United Nations Secretary-General Ban Ki-moon has expressed his “deepest condolences” to the families of three Muslim Americans who were killed in the state of North Carolina earlier this week, a UN spokesperson confirmed today.
Yusor Mohammad Abu-Salha, Razan Mohammad Abu-Salha and Deah Shaddy Barakat, were reportedly shot to death on 10 February in Chapel Hill, North Carolina, sparking concerns that the three might have been targeted because of their religion. Media reports suggest that the families of the deceased believe the murders should be considered a hate crime while initial investigations cite a long-running parking dispute as the catalyst behind the incident.

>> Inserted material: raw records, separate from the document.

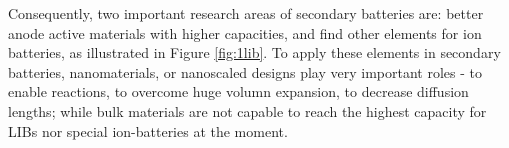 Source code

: Consequently, two important research areas of secondary batteries are: better anode active materials with higher capacities, and find other elements for ion batteries, as illustrated in Figure \ref{fig:1lib}. To apply these elements in secondary batteries, nanomaterials, or nanoscaled designs play very important roles - to enable reactions, to overcome huge volumn expansion, to decrease diffusion lengths; while bulk materials are not capable to reach the highest capacity for LIBs nor special ion-batteries at the moment. 

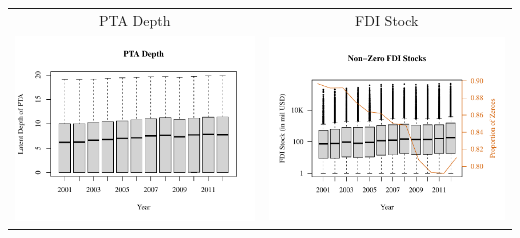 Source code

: \documentclass[reqno,onecolumn,letterpaper,12pt]{article}
\begin{document}
\begin{longtable}{c@{\hskip -.8cm}c}
PTA Depth & FDI Stock\\
\includegraphics[height=.17\textheight, clip=true, trim=0cm 1cm 0cm 2cm]{SI_figures/descriptive_plots/ptadepth_boxplot.pdf} &
\includegraphics[height=.17\textheight, clip=true, trim=0cm 1cm 0cm 2cm]{SI_figures/descriptive_plots/fdi_stock_zeroes_boxplot.pdf}  \\


\end{longtable}
\end{document}
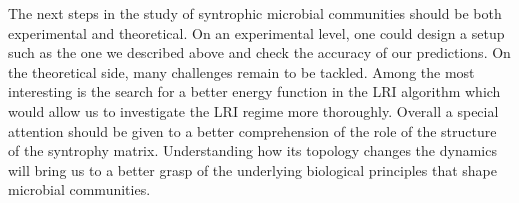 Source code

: \documentclass[12pt, titlepage]{report}
\begin{document}
The next steps in the study of syntrophic microbial communities should be both experimental and theoretical. On an experimental level, one could design a setup such as the one we described above and check the accuracy of our predictions. On the theoretical side, many challenges remain to be tackled. Among the most interesting is the search for a better energy function in the LRI algorithm which would allow us to investigate the LRI regime more thoroughly. Overall a special attention should be given to a better comprehension of the role of the structure of the syntrophy matrix. Understanding how its topology changes the dynamics will bring us to a better grasp of the underlying biological principles that shape microbial communities.
\end{document}
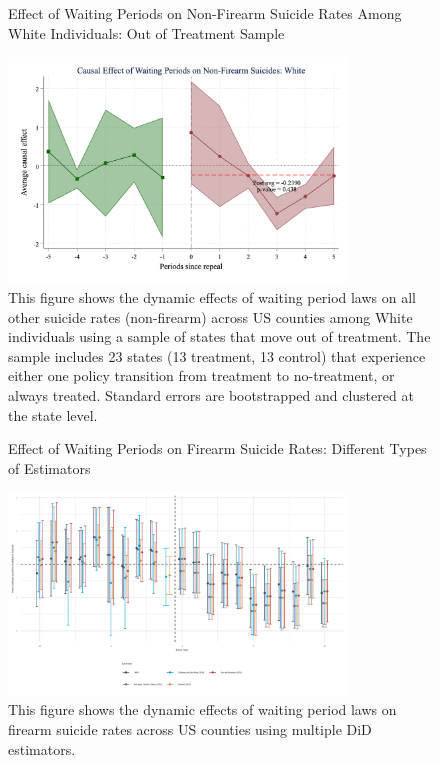 \begin{figure}[htbp]
    \centering
    \caption{Effect of Waiting Periods on Non-Firearm Suicide Rates Among White Individuals: Out of Treatment Sample}
    \label{fig:firearm_suicide_DID_other_white-out}
    \includegraphics[width=0.8\textwidth]{figures/1015-csid-outsample-white-other.png}
    \begin{minipage}{\linewidth}
    \caption*{\footnotesize{
    This figure shows the dynamic effects of waiting period laws on all other suicide rates (non-firearm) across US counties among White individuals using a sample of states that move out of treatment. The sample includes 23 states (13 treatment, 13 control) that experience either one policy transition from treatment to no-treatment, or always treated. Standard errors are bootstrapped and clustered at the state level. }}
  \end{minipage}
\end{figure}

\pagebreak
\clearpage

\begin{figure}[htbp]
    \centering
    \caption{Effect of Waiting Periods on Firearm Suicide Rates: Different Types of Estimators}
    \label{fig:1033-all-estimators}
    \includegraphics[width=0.8\textwidth]{figures/1033-all-estimators.png}
    \begin{minipage}{\linewidth}
    \caption*{\footnotesize{
    This figure shows the dynamic effects of waiting period laws on firearm suicide rates across US counties using multiple DiD estimators.}}
  \end{minipage}
\end{figure}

Responding to questions at the daily press briefing at UN Headquarters in New York, UN spokesperson Stéphane Dujarric said Mr. Ban had been “deeply moved” by the scenes of thousands of Americans and others from around the world “coming together to mourn the lives” of the three victims.
“At a time of troubling tensions stoked by those who seek to twist the teachings of faith and sow division, these three young people represented the best values of global citizenship and active community compassion to build a better world for all,” Mr. Dujarric added.
The Secretary-General's comments reiterate multiple appeals from the UN for tolerance and acceptance amid increasing extremism throughout the world and a series of atrocities committed by groups such as the Islamic State of Iraq and the Levant (ISIL) and Boko Haram.
Last Friday, the Secretary-General's Special Adviser on Genocide, Adama Dieng, and the Secretary-General's Special Adviser on the Responsibility to Protect, Jennifer Welsh, called on on all political leaders to “exercise and encourage restrain and to refrain from incitement to hostility or violence,” and encourage religious leaders to “act responsibly” and refrain from fuelling tensions with any provocative language.
In addition, they recalled that the 2005 World Summit outcome document commitment by Member States to protect their populations from genocide, war crimes, ethnic cleansing and crimes against humanity also includes a commitment to prevent the incitement of these crimes.